On 10/01/2015 10:33 AM, Grygorii Strashko wrote:
> Hi Andrew,
>
> On 09/30/2015 03:29 PM, Andrew F. Davis wrote:
>> On 09/30/2015 12:28 PM, Mark Brown wrote:
>>> On Tue, Sep 29, 2015 at 01:58:41PM -0500, Andrew F. Davis wrote:
>>>> On 09/29/2015 01:38 PM, Mark Brown wrote:
>>>
>>>>> Oh, ick.  The binding has a compatible string in the individual
>>>>> regulator bindings which is broken unless there really are lots of
>>>>> variants being configured via DT (which is just not the case here).
>>>>> It's not only more typing in the DT,
>>>
>>>> I don't see this, the alternative is matching to this
>>>> "regulator-compatible",
>>>> why not just use the existing compatible.
>>>
>>> No, you don't need to use regulator-compatible - that's deprecated.
>>> Just use the node names.
>>>
>>
>> Are we sure matching on node names is a good idea? Most are just arbitrary
>> names meant to be human readable and reference-able, giving them function
>> may lead to confusion. This seems to be why we have "compatible", for
>> specific
>> identification of node function. But I'm new so maybe I'm wrong?
>>
>>>>> it also means that we can't read
>>>>> back the configuration of the device unless the user goes and creates a
>>>>> DT which explicitly lists each regulator on the device which is
>>>>> unhelpful.  We should be able to read back the configurations of all
>>>>> the
>>>>> regulators by simply listing the device in DT.
>>>
>>>> Could you expand this? I'm not sure I understand why we still cant do
>>>> this
>>>> using this new way.
>>>
>>> I'm not sure what there is to add...  if the regulator is only
>>> instantiated when it features in the device tree then obviously it must
>>> be included in the device to be instantiated.
>>>
>>
>> This is already the case then, missing regulator nodes in old drivers
>> will not
>> get instantiated ether. And old drivers don't always store any more info
>> about
>> available regulators than mine does.
>>
>>>> Bindings should have compatible strings when they describe hardware
>>>> like this,
>>>> we can then do stuff like put the LDO and DCDC drivers in separate
>>>> modules for
>>>> instance, letting DT only load what we need. There are other benefits
>>>> like
>>>> not having to search our own DT binding for data, and we only get
>>>> probed for
>>>> devices in the DT.
>>>
>>> Only getting probed for device is in DT is exactly the problem here, and
>>> nothing prevents us having separate modules for things without
>>> enumerating everything in DT.
>>>
>>
>> Sure, but then we have to do some fiddling with MFD_CORE to do that work,
>> why not remove the dependency and let DT do that for DT only drivers?
>>
>>>> This also eliminates the need for MFD_CORE, we just call
>>>> of_platform_populate on ourself and DT helpers do the rest.

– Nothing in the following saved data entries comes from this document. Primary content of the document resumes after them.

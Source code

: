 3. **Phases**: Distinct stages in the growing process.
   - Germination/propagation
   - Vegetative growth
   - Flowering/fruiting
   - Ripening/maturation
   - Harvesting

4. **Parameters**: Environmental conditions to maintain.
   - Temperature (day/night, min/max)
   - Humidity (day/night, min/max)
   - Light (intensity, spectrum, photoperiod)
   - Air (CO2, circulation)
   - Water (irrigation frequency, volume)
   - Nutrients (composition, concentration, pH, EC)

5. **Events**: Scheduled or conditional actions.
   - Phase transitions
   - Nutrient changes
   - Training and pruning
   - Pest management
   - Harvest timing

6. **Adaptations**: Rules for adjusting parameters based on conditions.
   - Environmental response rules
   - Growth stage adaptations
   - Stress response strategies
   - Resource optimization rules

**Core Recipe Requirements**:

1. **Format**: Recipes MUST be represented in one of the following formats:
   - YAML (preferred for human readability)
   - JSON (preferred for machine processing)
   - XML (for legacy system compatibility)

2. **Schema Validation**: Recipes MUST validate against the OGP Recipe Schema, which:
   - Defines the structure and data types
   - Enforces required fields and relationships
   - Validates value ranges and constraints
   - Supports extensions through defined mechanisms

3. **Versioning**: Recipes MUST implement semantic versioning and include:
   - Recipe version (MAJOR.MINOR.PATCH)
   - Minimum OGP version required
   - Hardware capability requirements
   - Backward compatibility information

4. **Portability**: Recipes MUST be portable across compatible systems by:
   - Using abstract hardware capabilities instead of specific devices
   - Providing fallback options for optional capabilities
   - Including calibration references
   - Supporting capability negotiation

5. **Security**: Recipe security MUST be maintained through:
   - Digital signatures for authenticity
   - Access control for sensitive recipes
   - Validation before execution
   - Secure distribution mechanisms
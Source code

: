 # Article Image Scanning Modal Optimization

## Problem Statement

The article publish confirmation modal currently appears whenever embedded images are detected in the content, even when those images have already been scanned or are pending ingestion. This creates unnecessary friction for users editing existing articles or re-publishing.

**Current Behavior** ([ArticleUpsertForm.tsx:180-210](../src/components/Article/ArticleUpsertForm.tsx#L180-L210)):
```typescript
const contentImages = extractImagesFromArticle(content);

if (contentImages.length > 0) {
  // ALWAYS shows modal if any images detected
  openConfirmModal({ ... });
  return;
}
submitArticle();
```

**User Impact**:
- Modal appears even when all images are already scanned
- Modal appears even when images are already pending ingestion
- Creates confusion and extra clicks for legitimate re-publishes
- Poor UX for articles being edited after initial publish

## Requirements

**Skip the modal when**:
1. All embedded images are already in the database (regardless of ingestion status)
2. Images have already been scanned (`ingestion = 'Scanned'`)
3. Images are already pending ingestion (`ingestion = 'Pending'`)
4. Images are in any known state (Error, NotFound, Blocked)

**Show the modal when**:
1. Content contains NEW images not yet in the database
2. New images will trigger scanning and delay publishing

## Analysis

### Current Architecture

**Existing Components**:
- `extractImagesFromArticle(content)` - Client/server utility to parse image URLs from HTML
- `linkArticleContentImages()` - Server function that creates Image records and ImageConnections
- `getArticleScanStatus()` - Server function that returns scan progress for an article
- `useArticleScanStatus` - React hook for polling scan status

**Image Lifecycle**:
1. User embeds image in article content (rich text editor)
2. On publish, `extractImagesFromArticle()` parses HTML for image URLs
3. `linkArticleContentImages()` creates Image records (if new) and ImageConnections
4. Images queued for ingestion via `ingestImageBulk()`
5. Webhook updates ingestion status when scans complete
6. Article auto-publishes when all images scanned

Why hard
>>>> code
>>>> mfd_cell's and do matching when DT does the same thing.
>>>
>>> Putting everything in DT means more work for people integrating the
>>> device and means that we have to have a full and complete understanding
>>> of the device at the time we write the DT, including decions about how
>>> we split the functionality of the device between subsystems.
>>>
>>
>> We are not adding anything extra to the DT node, we just use the
>> "compatible"
>> string to identify and match the node vs. "regulator-name", or the nodes
>> name,
>> or whatever else has been used. The node is then just filled with the
>> standard
>> optional properties just like every other driver's node.
>>
>>>>> The fact that this is different to the bindings for other regulator
>>>>> drivers and requires more code ought to have been a big warning sign
>>>>> here :(
>>>
>>>> The binding is the same as the new tps65218 driver, different isn't
>>>> always
>>>> a warning sign. And what do you mean "requires more code"? This
>>>> regulator
>>>> driver is smaller than almost any other. DT takes care of everything for
>>>> us relating to hardware instantiation like it should.
>>>
>>> That's not a new driver, it's from more than a year ago (before or about
>>> the same time the helpers got added IIRC).
>>>
>>
>> Newer than a lot, I chose to base my driver off of that not just because
>> it is a similar TI part, but because it was the cleanest, simplest looking
>> one IMHO. The helpers would require more code (you need to know how many
>> regulators you have and call the helpers in a loop).
>>
>> I have another PMIC I'm about to push a driver for when this gets
>> figured out
>> that does the same thing, and it's more important I think to do it this
>> way for
>> this new part. Some of the new regulators are designed without a dedicated
>> SOC or board to power in mind, so they will have a whole bunch for
>> different
>> regulator types on one chip and it will be up to the designer to pick
>> which ones
>> to turn on and use. With this DT approach you can just list the ones you
>> want,
>> and we may even be able to split different types into different modules,
>> then
>> we can use the same regulator driver in different spins of the PMIC with
>> more
>> or less of that type of regulator, we just add that same node under a
>> different
>> parent PMIC driver.
>>
>
> That's all make sense only if you have all information required for driver probing in DT.
> But you don't, because  a lot of information are still hard-coded in driver:
> - regulator IDs,
> - registers required to control regulator
> - ranges information and etc.
>
> So, you will not be be able to easily separate some regulator and reuse it with another PMIC.
>

Unless we encode the needed registers/info into the DT, that info
could be considered a device description if you consider each regulator
to be a separate device burned onto the same silicon, much like we
do with the different IPs on SOCs. It would be nice to have 100% generic
regulator drivers, but the DT maintainers might not go for that :)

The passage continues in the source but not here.